Van Hollen, Fischer Introduce Bipartisan Bill to Require Transparency in Corporate Stock Trading
Today U.S. Senators Chris Van Hollen (D-Md.) and Deb Fischer (R-Neb.) reintroduced their bipartisan Promoting Transparent Standards for Corporate Insiders Act, legislation to bring greater transparency to corporate stock trading. As we’ve seen repeatedly over the last year, while the U.S. Securities and Exchange Commission (SEC) prohibits the purchase or sale of securities based on non-public information, current regulations do not prevent corporate executives from gaming the system. Right now, the SEC provides executives with a safe harbor from insider trading liability if they create a trading plan that sets predetermined or scheduled times when executives will be able to buy or sell shares. However, as recent cases have shown, some dishonest players may be abusing loopholes in this system, which hurts everyday investors and reduces confidence in the integrity of our capital markets. The Promoting Transparent Standards for Corporate Insiders Act requires the SEC to study this issue, report their findings to Congress, and write additional rules addressing the ability of people to take advantage of the system.
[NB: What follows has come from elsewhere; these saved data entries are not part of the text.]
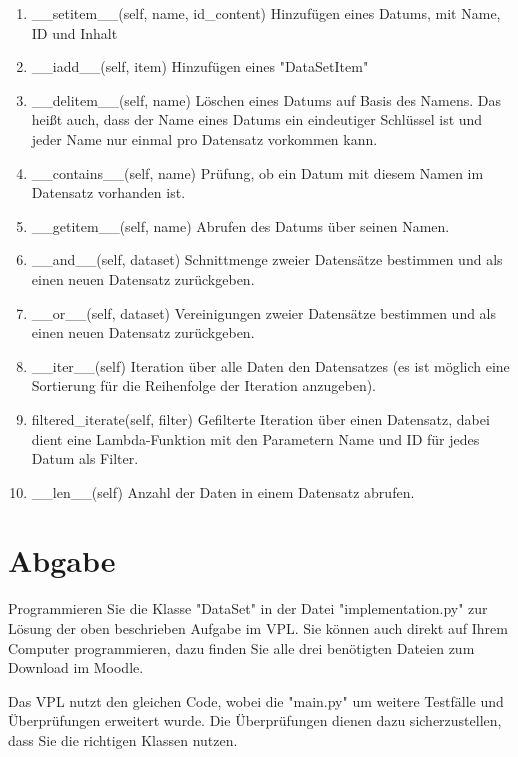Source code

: \documentclass[
    oneside, %
    12pt, %
    a4paper, %
    parskip=full %
]{scrartcl}
\begin{document}
\begin{enumerate}
    \item \_\_setitem\_\_(self, name, id\_content)
        Hinzufügen eines Datums, mit Name, ID und Inhalt
    \item \_\_iadd\_\_(self, item) Hinzufügen eines "DataSetItem"
    \item \_\_delitem\_\_(self, name) Löschen eines Datums auf Basis des Namens.
        Das heißt auch, dass der Name eines Datums ein eindeutiger Schlüssel ist und jeder Name nur einmal pro Datensatz vorkommen kann.
    \item \_\_contains\_\_(self, name) Prüfung, ob ein Datum mit diesem Namen im Datensatz vorhanden ist.
    \item \_\_getitem\_\_(self, name) Abrufen des Datums über seinen Namen.
    \item \_\_and\_\_(self, dataset) Schnittmenge zweier Datensätze bestimmen und als einen neuen Datensatz zurückgeben.
    \item \_\_or\_\_(self, dataset) Vereinigungen zweier Datensätze bestimmen und als einen neuen Datensatz zurückgeben.
    \item \_\_iter\_\_(self) Iteration über alle Daten den Datensatzes (es ist möglich eine Sortierung für die Reihenfolge der Iteration anzugeben).
    \item filtered\_iterate(self, filter) Gefilterte Iteration über einen Datensatz, dabei dient eine Lambda-Funktion mit den Parametern Name und ID für jedes Datum als Filter.
    \item \_\_len\_\_(self) Anzahl der Daten in einem Datensatz abrufen.
\end{enumerate}



\section{Abgabe}

Programmieren Sie die Klasse "DataSet" in der Datei "implementation.py" zur Lösung der oben beschrieben Aufgabe im VPL.
Sie können auch direkt auf Ihrem Computer programmieren, dazu finden Sie alle drei benötigten Dateien zum Download im Moodle.

Das VPL nutzt den gleichen Code, wobei die "main.py" um weitere Testfälle und Überprüfungen erweitert wurde.
Die Überprüfungen dienen dazu sicherzustellen, dass Sie die richtigen Klassen nutzen.\\
%
\end{document}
The bill has also been introduced in the U.S. House of Representatives by Financial Services Committee Chairwoman Maxine Waters (D-Calif.) and Ranking Member Patrick McHenry (R-N.C.). It passed the House on April 20, 2021.
“Insider trading is against the law. But current flaws in our system provide corporate executives a major loophole. This is unacceptable, and it’s time for the SEC to take action. Our bipartisan legislation will level the playing field and help ensure that corporate insiders are following the same rules as everyone else,” said Senator Van Hollen.
“Whether Americans are saving for retirement or to send kids to college through investments, they deserve transparency when it comes to corporate trading. The legislation we are reintroducing today would ensure everyone follows the rules and prevent bad actors from getting an unfair advantage. Through this common-sense bill, we can provide fairness to families and businesses in Nebraska and across the country,” said Senator Fischer.
Specifically, the bill would require the SEC to study whether Rule 10b5-1 should be amended to: (i) limit the time frame during which an issuer or insider can adopt a trading plan to issuer-approved trading windows; (ii) limit the ability of issuers and insiders to adopt multiple trading plans; (iii) establish a mandatory delay between the adoption of the trading plan and the first trade under the plan; (iv) limit the frequency that issuers and insiders may modify or cancel trading plans; (v) require issuers and insiders to file with the SEC trading plan adoptions, amendments, terminations, and transactions; and (vi) require corporate boards to adopt policies for trading plans and monitor trading plan transactions. The SEC would be required to provide a report to Congress within 180 days of enactment of the legislation, and to promulgate rules based on their findings within one year of enactment.